Above is Redfin’s analysis of housing markets in the 98 U.S. metros where sufficient data was available and uses several housing-related indicators for each metro, including home-price volatility, average debt-to-income ratio, and home-price growth. Each metro is assigned an overall risk score, relative to the other metros in the analysis: 100 represents the highest likelihood of a housing market downturn, including year-over-year home-price declines, while 0 represents the lowest likelihood. Click here for the full methodology.

Conversely, markets that have remained affordable since 2020, including many Rust Belt metro areas, will be the most resistant to falling prices. Redfin cited Cleveland, Ohio, and Buffalo, New York, as two markets with the lowest risk of a downturn. Moody’s forecasts the smallest decline in Montgomery, Alabama, at only -1.4% Other resilient markets include Erie, Pennsylvania, and Trenton-Princeton, New Jersey. 

This is consistent with research on housing market trends that suggests prices follow the principle of mean reversion. When housing prices in a market deviate from their fundamental value, they eventually return to that fundamental value. In volatile markets (e.g. Phoenix and Tampa), the price cycles are typically larger than in tame markets (e.g. Chicago and Cleveland). But in more volatile markets, increases in housing prices during appreciation periods are more pronounced than decreases in housing prices during a downturn. 

What does this mean for investors? When housing prices are rising, investors will realize greater appreciation in volatile markets. But they’ll also be at risk of seeing steeper declines in home values when a downturn hits. The longer a market has been overvalued, the more likely it will revert to the mean in the near future. 

But even when prices in these markets fall below their fundamental value, the decreases are somewhat smaller than the increases. Over time, holding a property in a volatile market through the ups and downs may prove to be more profitable, assuming you bought when prices were low. On the other hand, short-term investments, like fix-and-flip deals, may be riskier in these markets. 

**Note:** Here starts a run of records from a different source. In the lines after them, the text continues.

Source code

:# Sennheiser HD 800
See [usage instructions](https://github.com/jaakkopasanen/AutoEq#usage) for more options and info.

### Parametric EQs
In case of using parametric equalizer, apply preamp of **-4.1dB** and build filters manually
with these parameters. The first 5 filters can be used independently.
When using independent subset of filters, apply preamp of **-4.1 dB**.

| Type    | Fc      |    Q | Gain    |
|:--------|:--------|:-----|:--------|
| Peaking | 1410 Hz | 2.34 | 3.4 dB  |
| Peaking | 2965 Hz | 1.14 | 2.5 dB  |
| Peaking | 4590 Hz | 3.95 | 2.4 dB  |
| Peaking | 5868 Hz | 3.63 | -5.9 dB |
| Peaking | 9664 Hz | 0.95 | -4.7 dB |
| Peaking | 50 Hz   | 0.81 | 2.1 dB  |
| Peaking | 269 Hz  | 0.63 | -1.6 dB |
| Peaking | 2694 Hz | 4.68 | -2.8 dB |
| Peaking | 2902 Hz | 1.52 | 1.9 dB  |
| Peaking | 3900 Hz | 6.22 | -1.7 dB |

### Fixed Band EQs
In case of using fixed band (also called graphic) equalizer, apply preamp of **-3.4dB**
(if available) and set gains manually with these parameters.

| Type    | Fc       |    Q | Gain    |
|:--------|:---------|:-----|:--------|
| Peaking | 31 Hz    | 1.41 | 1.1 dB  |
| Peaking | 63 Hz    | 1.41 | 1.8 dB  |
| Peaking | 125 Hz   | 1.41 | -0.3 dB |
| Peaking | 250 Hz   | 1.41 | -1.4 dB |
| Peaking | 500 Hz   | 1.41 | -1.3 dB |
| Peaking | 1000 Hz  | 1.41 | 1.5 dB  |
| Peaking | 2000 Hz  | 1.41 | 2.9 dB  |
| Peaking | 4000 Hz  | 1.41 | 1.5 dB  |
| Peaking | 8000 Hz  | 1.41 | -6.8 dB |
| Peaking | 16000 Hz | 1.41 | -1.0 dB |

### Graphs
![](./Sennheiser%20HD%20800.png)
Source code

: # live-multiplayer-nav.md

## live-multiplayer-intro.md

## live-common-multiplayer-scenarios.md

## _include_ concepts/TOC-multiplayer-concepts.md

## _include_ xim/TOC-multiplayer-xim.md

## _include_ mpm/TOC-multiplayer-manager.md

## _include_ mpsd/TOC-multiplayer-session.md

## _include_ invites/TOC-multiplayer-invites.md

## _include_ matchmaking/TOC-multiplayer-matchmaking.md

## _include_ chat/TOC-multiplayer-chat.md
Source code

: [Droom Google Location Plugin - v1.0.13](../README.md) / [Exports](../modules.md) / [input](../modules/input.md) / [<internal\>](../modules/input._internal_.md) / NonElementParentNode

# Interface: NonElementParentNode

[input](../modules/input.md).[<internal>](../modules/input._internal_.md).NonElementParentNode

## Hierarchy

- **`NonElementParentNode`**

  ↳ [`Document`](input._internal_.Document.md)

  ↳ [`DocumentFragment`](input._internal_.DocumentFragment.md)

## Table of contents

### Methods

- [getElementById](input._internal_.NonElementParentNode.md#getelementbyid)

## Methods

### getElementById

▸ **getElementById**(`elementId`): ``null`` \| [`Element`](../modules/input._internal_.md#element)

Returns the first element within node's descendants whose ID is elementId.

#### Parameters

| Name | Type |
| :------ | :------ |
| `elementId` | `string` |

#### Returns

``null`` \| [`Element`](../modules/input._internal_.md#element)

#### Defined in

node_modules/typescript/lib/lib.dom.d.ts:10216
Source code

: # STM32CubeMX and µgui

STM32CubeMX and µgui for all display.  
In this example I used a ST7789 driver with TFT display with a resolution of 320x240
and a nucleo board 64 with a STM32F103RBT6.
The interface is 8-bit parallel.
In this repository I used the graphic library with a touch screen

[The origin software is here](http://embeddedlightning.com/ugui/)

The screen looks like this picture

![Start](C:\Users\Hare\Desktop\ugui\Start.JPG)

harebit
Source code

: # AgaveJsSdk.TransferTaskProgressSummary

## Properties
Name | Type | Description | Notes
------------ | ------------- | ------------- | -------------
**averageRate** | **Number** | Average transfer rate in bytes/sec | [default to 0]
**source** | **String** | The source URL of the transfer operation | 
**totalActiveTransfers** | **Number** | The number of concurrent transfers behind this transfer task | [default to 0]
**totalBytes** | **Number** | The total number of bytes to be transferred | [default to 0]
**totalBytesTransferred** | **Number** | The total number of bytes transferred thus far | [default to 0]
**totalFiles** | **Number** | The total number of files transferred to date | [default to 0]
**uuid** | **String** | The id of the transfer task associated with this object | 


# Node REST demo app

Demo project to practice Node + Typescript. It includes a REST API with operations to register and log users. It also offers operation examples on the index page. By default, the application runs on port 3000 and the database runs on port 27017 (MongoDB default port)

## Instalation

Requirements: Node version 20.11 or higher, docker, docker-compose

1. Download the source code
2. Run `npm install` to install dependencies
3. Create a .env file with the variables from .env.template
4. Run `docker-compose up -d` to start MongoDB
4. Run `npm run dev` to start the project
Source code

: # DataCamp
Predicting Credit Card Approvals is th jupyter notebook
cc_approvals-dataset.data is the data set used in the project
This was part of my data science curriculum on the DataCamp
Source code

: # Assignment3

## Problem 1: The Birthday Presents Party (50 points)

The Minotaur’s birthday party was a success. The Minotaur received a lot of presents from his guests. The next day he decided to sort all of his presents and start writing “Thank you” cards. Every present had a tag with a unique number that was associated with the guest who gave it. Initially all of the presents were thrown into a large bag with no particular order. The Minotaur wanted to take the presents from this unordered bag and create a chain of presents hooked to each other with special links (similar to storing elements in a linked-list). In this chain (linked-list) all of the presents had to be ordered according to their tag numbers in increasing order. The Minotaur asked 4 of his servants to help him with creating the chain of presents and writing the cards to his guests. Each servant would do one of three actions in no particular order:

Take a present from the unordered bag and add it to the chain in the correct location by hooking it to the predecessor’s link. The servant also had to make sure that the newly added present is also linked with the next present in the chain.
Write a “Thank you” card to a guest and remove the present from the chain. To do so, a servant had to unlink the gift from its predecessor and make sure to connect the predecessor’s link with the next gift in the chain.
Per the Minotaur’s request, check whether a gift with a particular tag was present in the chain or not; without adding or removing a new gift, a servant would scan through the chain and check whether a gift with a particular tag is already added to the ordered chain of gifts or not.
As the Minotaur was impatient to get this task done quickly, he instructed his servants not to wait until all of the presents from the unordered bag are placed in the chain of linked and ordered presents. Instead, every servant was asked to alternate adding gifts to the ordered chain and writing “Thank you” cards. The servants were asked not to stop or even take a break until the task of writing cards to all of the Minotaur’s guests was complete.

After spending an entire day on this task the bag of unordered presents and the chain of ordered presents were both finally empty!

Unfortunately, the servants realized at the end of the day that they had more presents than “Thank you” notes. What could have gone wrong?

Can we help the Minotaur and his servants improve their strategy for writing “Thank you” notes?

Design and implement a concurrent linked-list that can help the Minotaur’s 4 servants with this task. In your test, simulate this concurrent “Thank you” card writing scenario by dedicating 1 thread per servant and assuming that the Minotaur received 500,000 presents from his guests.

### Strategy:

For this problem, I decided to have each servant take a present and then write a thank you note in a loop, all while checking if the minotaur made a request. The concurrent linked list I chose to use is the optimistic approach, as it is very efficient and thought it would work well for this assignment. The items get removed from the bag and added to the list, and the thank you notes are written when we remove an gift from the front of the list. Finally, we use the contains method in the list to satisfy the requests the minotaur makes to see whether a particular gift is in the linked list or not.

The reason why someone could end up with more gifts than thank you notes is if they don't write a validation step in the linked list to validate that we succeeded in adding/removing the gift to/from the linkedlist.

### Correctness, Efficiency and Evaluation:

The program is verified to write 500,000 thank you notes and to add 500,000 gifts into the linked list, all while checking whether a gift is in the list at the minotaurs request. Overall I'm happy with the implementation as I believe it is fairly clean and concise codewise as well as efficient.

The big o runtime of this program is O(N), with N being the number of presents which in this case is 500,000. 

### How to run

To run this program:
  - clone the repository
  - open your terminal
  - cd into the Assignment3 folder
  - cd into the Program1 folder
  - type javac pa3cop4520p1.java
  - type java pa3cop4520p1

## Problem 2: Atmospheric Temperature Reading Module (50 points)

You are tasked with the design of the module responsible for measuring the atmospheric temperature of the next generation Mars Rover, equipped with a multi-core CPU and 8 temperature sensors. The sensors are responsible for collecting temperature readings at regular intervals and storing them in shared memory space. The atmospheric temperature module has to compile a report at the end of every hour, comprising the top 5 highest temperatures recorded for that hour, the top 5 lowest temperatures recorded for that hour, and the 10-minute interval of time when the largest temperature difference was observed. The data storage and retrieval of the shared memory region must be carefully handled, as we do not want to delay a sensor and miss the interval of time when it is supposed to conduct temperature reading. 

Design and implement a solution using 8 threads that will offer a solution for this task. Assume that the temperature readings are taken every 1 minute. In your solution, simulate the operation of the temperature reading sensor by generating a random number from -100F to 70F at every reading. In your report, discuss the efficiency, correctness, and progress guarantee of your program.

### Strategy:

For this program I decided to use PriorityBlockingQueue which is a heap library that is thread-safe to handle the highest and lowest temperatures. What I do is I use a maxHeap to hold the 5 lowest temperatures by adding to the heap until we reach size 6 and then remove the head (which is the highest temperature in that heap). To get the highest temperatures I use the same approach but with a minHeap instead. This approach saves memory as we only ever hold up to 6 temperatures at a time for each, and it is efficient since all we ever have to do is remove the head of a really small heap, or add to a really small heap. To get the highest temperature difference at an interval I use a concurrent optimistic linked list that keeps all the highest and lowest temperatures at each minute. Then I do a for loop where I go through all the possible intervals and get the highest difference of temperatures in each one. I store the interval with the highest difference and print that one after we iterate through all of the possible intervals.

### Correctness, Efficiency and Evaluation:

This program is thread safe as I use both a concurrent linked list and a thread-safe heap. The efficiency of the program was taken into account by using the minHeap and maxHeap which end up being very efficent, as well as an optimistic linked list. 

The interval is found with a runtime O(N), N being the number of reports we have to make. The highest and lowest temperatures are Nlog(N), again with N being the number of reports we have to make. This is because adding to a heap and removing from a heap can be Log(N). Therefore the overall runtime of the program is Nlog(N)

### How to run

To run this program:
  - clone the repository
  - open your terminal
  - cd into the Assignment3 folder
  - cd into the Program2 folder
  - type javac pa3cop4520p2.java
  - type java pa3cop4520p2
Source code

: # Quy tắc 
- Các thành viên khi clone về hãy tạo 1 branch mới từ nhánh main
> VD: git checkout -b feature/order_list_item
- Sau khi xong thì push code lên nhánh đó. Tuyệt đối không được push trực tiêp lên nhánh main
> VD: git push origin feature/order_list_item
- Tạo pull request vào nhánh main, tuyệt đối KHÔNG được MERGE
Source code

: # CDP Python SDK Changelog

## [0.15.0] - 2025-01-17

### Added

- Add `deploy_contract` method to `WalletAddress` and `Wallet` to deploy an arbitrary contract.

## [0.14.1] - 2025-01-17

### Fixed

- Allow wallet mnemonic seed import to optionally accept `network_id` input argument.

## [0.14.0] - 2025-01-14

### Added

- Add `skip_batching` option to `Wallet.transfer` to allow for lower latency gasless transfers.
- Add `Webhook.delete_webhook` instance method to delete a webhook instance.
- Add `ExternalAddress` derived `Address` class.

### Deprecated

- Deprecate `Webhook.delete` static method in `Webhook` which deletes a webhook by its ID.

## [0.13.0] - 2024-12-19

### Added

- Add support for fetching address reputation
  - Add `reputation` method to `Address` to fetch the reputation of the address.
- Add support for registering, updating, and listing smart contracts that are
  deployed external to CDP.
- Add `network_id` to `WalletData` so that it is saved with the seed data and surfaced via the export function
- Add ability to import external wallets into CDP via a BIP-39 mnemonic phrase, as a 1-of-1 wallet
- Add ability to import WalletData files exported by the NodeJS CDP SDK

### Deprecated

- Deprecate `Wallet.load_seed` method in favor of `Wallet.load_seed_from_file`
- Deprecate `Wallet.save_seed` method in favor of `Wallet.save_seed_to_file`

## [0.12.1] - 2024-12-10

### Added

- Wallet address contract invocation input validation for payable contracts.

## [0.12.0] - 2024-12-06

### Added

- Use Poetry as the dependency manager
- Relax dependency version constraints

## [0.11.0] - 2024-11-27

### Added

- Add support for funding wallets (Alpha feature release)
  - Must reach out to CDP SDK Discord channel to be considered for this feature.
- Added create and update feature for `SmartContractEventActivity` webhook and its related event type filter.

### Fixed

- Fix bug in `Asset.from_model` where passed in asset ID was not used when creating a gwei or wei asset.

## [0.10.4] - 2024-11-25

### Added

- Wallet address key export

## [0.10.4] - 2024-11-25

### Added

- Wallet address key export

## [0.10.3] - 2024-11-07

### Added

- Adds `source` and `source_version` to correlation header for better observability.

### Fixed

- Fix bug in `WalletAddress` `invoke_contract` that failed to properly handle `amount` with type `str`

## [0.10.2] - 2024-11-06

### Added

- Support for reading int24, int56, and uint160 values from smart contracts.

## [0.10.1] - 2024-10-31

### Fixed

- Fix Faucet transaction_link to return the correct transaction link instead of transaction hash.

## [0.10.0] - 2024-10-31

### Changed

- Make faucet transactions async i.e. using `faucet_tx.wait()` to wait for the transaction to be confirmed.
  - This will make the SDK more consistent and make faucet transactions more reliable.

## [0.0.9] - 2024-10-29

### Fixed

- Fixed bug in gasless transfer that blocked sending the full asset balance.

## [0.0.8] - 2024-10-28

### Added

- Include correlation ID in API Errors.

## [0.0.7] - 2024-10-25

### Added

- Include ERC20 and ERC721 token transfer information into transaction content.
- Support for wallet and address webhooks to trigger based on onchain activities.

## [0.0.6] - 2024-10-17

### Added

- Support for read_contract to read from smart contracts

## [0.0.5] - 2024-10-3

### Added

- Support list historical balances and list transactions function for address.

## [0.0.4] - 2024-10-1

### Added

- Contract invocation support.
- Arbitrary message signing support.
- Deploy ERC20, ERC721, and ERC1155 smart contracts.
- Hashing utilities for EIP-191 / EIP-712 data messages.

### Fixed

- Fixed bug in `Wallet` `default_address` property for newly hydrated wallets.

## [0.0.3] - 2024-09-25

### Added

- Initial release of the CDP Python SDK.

Is Now a Good Time to Invest in Real Estate?

Investors should proceed with caution over the next year, especially in highly overvalued markets. Rent-to-price ratios are high in some of the more tame markets like Cleveland and Chicago, and sellers across the country will be more willing to negotiate prices as competition wanes. If you can get a price reduction on a property that will yield strong positive cash flow and hold the investment through the anticipated price declines, then you’ve got yourself a deal. 

But you should be conservative with your rental income estimates, as rent growth is slowing, and expect home prices to fall before they rebound. Looking at historical changes in home prices for the market you’re interested in may help you determine where prices will land when they’re at the bottom. 

Be poised to pounce—sometime between early 2024 and late 2025, analysts expect prices to hit bottom, and the Mortgage Bankers Association expects mortgage rates to come down to around 5.4% by next year’s end. Bolster your cash savings now so you can take advantage of the best deals when they arise.